Yes, the Middle Class Really Is Sinking

American anxiety, in sculpture.  

Photo by Robyn Beck/AFP/GettyImages

Most Americans sense that the middle class is in decline. And why wouldn’t they? Wages are stagnant. The income of the typical family is lower today than at the turn of the century. We just lived through a recession that crushed middle-class wealth into drywall dust. By most obvious measures, there doesn’t seem to be much cause for optimism.

Richard Reeves, a researcher at the Brookings Institution, begs to differ. “Certainly the golden years of income growth enjoyed after World War II are behind us,” he writes at the Atlantic this week. “But it is simply false to imagine that the American middle class is sinking.” Before taxes, the median household makes less money today than it did at the end of the dot-com boom. But after taxes, Reeves points out, middle-class incomes actually grew between 2000 and 2010, at least if you count employer benefits like health insurance and government transfers. Between tax cuts and the welfare state, he argues, the government is pulling up regular families faster than the economy is pulling them down.

In the end, Reeves is making a political point. He thinks liberals are too lugubrious for their own good—that they tend to exaggerate the problems in the economy in order to justify new safety-net programs but just end up convincing voters that government doesn’t work instead. He thinks the left would be better off trumpeting Washington’s successes and asking: “What’s the next problem we can help solve?”

Progressives probably could do a better job explaining how the government already improves the lives of most Americans. But it also doesn’t serve anybody’s interest to deny that the middle class is in trouble. It is, and we need to reckon with it.

First, about those rising incomes. Part of that growth, as Reeves writes, has been delivered in the form of health insurance paid for by the government and employers. The problem is that health insurance isn’t the same as cash. You can’t save it for a down payment on a house or put it away in your retirement fund. You can’t use it for groceries or gas. Meanwhile, employers and the feds are spending more on health coverage not because Americans are getting better and better care, but because the same care is getting more and more expensive. That’s not a sign of improving living standards. It’s just inflation.

How badly is health care eating into paychecks? According to Reeves’ Brookings colleague Gary Burtless, health insurance and noncash benefits from the government made up 17 percent of after-tax income for the middle fifth of American households in 2010. In 1980, it was just 6 percent.

Then there’s the housing crash. Income is important, but savings are what actually provide some semblance of financial stability for families. And on that score, the middle class is still recovering from crises. Thanks to the collapse of home prices that led to the recession, the median household’s net worth is now lower than in 1984, according to the Russell Sage Foundation.

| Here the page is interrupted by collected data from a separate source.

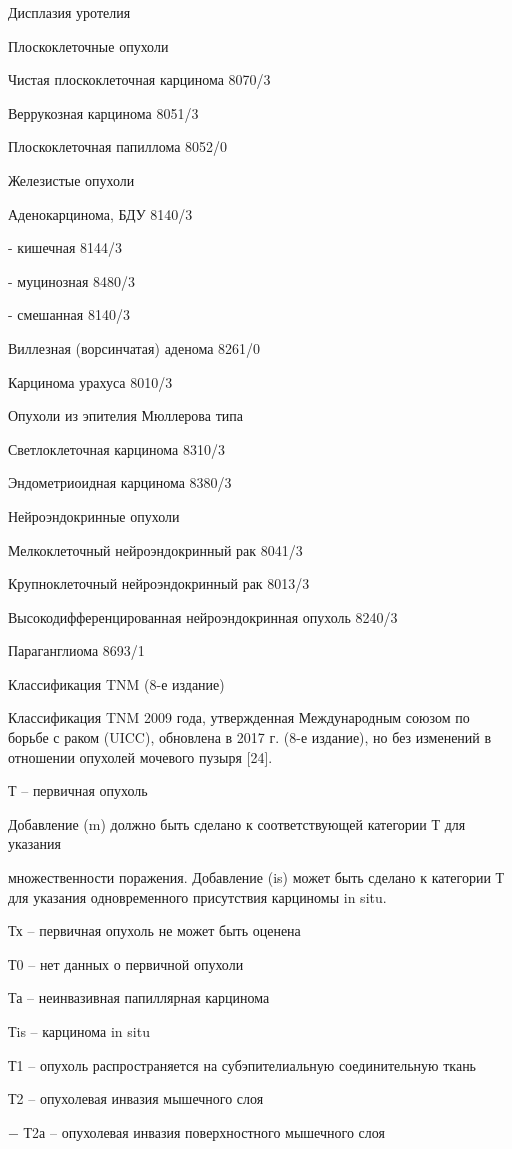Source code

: Дисплазия уротелия

Плоскоклеточные опухоли

Чистая плоскоклеточная карцинома 8070/3

Веррукозная карцинома 8051/3

Плоскоклеточная папиллома 8052/0

Железистые опухоли

Аденокарцинома, БДУ 8140/3

- кишечная 8144/3

- муцинозная 8480/3

- смешанная 8140/3

Виллезная (ворсинчатая) аденома 8261/0

Карцинома урахуса 8010/3

Опухоли из эпителия Мюллерова типа

Светлоклеточная карцинома 8310/3

Эндометриоидная карцинома 8380/3

Нейроэндокринные опухоли

Мелкоклеточный нейроэндокринный рак 8041/3

Крупноклеточный нейроэндокринный рак 8013/3

Высокодифференцированная нейроэндокринная опухоль 8240/3

Параганглиома 8693/1

Классификация TNM (8-е издание)

Классификация TNM 2009 года, утвержденная Международным союзом по борьбе с раком (UICC), обновлена в 2017 г. (8-е издание), но без изменений в отношении опухолей мочевого пузыря [24].

Т – первичная опухоль

Добавление (m) должно быть сделано к соответствующей категории Т для указания

множественности поражения. Добавление (is) может быть сделано к категории Т для указания одновременного присутствия карциномы in situ.

Тх – первичная опухоль не может быть оценена

Т0 – нет данных о первичной опухоли

Та – неинвазивная папиллярная карцинома

Тis – карцинома in situ

Т1 – опухоль распространяется на субэпителиальную соединительную ткань

Т2 – опухолевая инвазия мышечного слоя

− Т2а – опухолевая инвазия поверхностного мышечного слоя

You can argue that this is just a temporary setback, that eventually home values will recover and restore vast swaths of the country to financial health. But families spent two decades counting on perpetually rising home values to support their lifestyles, taking out second mortgages when they wanted to make big purchases, and hoping that their real estate would provide a nest egg in old age. That’s all done. And with cash incomes relatively stagnant, it’s worth worrying about how Americans are going to save for the future, especially at a time when traditional middle-class occupations in industries like manufacturing are in decline and being replaced by low-wage service work.

The cost of health care is weighing down middle-class incomes. The recession made mince meat of middle-class savings. The government has been a buoy. But it hasn’t actually stopped families from sinking completely.